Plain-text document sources
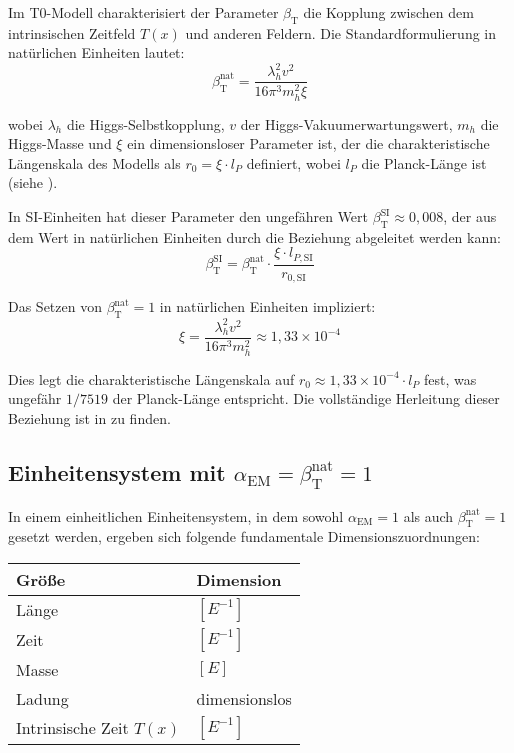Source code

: \documentclass[12pt,a4paper]{article}
\newcommand{\Tfield}{T(x)}
\newcommand{\alphaEM}{\alpha_{\text{EM}}}
\newcommand{\betaT}{\beta_{\text{T}}}
\begin{document}
	Im T0-Modell charakterisiert der Parameter \(\betaT\) die Kopplung zwischen dem intrinsischen Zeitfeld \(\Tfield\) und anderen Feldern. Die Standardformulierung in natürlichen Einheiten lautet:
	\begin{equation}
		\betaT^{\text{nat}} = \frac{\lambda_h^2 v^2}{16\pi^3 m_h^2 \xi}
	\end{equation}
	
	wobei \(\lambda_h\) die Higgs-Selbstkopplung, \(v\) der Higgs-Vakuumerwartungswert, \(m_h\) die Higgs-Masse und \(\xi\) ein dimensionsloser Parameter ist, der die charakteristische Längenskala des Modells als \(r_0 = \xi \cdot l_P\) definiert, wobei \(l_P\) die Planck-Länge ist (siehe \cite{pascher_params_2025}).
	
	In SI-Einheiten hat dieser Parameter den ungefähren Wert \(\betaT^{\text{SI}} \approx 0,008\), der aus dem Wert in natürlichen Einheiten durch die Beziehung abgeleitet werden kann:
	\begin{equation}
		\betaT^{\text{SI}} = \betaT^{\text{nat}} \cdot \frac{\xi \cdot l_{P,\text{SI}}}{r_{0,\text{SI}}}
	\end{equation}
	
	Das Setzen von \(\betaT^{\text{nat}} = 1\) in natürlichen Einheiten impliziert:
	\begin{equation}
		\xi = \frac{\lambda_h^2 v^2}{16\pi^3 m_h^2} \approx 1,33 \times 10^{-4}
	\end{equation}
	
	Dies legt die charakteristische Längenskala auf \(r_0 \approx 1,33 \times 10^{-4} \cdot l_P\) fest, was ungefähr \(1/7519\) der Planck-Länge entspricht. Die vollständige Herleitung dieser Beziehung ist in \cite{pascher_params_2025} zu finden.
	
	\subsection{Einheitensystem mit \(\alphaEM = \betaT^{\text{nat}} = 1\)}
	\label{subsec:unified_system}
	
	In einem einheitlichen Einheitensystem, in dem sowohl \(\alphaEM = 1\) als auch \(\betaT^{\text{nat}} = 1\) gesetzt werden, ergeben sich folgende fundamentale Dimensionszuordnungen:
	
	\begin{tcolorbox}[colback=blue!5!white,colframe=blue!75!black,title=Dimensionale Zuordnungen im einheitlichen Einheitensystem]
		\begin{tabular}{ll}
			\textbf{Größe} & \textbf{Dimension} \\
			\hline
			Länge & \([E^{-1}]\) \\
			Zeit & \([E^{-1}]\) \\
			Masse & \([E]\) \\
			Ladung & dimensionslos \\
			Intrinsische Zeit \(\Tfield\) & \([E^{-1}]\) \\
		\end{tabular}
	\end{tcolorbox}
	
\end{document}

Work task:
What you return must be the entries above, exactly as they appear, without any pictures.

Exercise solution:
Source code

: \documentclass[12pt,a4paper]{article}
\newcommand{\Tfield}{T(x)}
\newcommand{\alphaEM}{\alpha_{\text{EM}}}
\newcommand{\betaT}{\beta_{\text{T}}}
\begin{document}
	Im T0-Modell charakterisiert der Parameter \(\betaT\) die Kopplung zwischen dem intrinsischen Zeitfeld \(\Tfield\) und anderen Feldern. Die Standardformulierung in natürlichen Einheiten lautet:
	\begin{equation}
		\betaT^{\text{nat}} = \frac{\lambda_h^2 v^2}{16\pi^3 m_h^2 \xi}
	\end{equation}
	
	wobei \(\lambda_h\) die Higgs-Selbstkopplung, \(v\) der Higgs-Vakuumerwartungswert, \(m_h\) die Higgs-Masse und \(\xi\) ein dimensionsloser Parameter ist, der die charakteristische Längenskala des Modells als \(r_0 = \xi \cdot l_P\) definiert, wobei \(l_P\) die Planck-Länge ist (siehe \cite{pascher_params_2025}).
	
	In SI-Einheiten hat dieser Parameter den ungefähren Wert \(\betaT^{\text{SI}} \approx 0,008\), der aus dem Wert in natürlichen Einheiten durch die Beziehung abgeleitet werden kann:
	\begin{equation}
		\betaT^{\text{SI}} = \betaT^{\text{nat}} \cdot \frac{\xi \cdot l_{P,\text{SI}}}{r_{0,\text{SI}}}
	\end{equation}
	
	Das Setzen von \(\betaT^{\text{nat}} = 1\) in natürlichen Einheiten impliziert:
	\begin{equation}
		\xi = \frac{\lambda_h^2 v^2}{16\pi^3 m_h^2} \approx 1,33 \times 10^{-4}
	\end{equation}
	
	Dies legt die charakteristische Längenskala auf \(r_0 \approx 1,33 \times 10^{-4} \cdot l_P\) fest, was ungefähr \(1/7519\) der Planck-Länge entspricht. Die vollständige Herleitung dieser Beziehung ist in \cite{pascher_params_2025} zu finden.
	
	\subsection{Einheitensystem mit \(\alphaEM = \betaT^{\text{nat}} = 1\)}
	\label{subsec:unified_system}
	
	In einem einheitlichen Einheitensystem, in dem sowohl \(\alphaEM = 1\) als auch \(\betaT^{\text{nat}} = 1\) gesetzt werden, ergeben sich folgende fundamentale Dimensionszuordnungen:
	
	\begin{tcolorbox}[colback=blue!5!white,colframe=blue!75!black,title=Dimensionale Zuordnungen im einheitlichen Einheitensystem]
		\begin{tabular}{ll}
			\textbf{Größe} & \textbf{Dimension} \\
			\hline
			Länge & \([E^{-1}]\) \\
			Zeit & \([E^{-1}]\) \\
			Masse & \([E]\) \\
			Ladung & dimensionslos \\
			Intrinsische Zeit \(\Tfield\) & \([E^{-1}]\) \\
		\end{tabular}
	\end{tcolorbox}
	
\end{document}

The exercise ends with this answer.